There is material below. Print exactly the lines starting at the line with "during this project." and ending at the line with "[More specified information", ends included, and no others.

*DATA TO EXAMINE*
*** Begin section ***

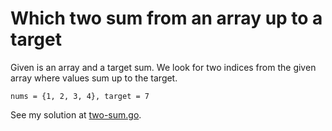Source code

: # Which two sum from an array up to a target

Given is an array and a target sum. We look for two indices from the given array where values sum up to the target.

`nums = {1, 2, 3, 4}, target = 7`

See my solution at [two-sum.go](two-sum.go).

*** End section ***
*** Begin section ***

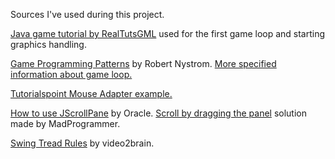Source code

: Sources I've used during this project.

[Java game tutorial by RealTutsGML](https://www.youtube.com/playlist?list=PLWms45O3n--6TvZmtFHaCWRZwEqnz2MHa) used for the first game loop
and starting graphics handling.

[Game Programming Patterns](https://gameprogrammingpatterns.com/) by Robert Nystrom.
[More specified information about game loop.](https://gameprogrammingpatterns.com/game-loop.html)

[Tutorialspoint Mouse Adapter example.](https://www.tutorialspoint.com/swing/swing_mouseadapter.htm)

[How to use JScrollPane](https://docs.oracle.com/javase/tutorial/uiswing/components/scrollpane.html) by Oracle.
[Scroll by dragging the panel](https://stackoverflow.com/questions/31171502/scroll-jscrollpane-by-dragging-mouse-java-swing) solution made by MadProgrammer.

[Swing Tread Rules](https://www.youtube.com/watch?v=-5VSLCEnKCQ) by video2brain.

*** End section ***

*OUTPUT OF THE TASK*
: Sources I've used during this project.

[Java game tutorial by RealTutsGML](https://www.youtube.com/playlist?list=PLWms45O3n--6TvZmtFHaCWRZwEqnz2MHa) used for the first game loop
and starting graphics handling.

[Game Programming Patterns](https://gameprogrammingpatterns.com/) by Robert Nystrom.
[More specified information about game loop.](https://gameprogrammingpatterns.com/game-loop.html)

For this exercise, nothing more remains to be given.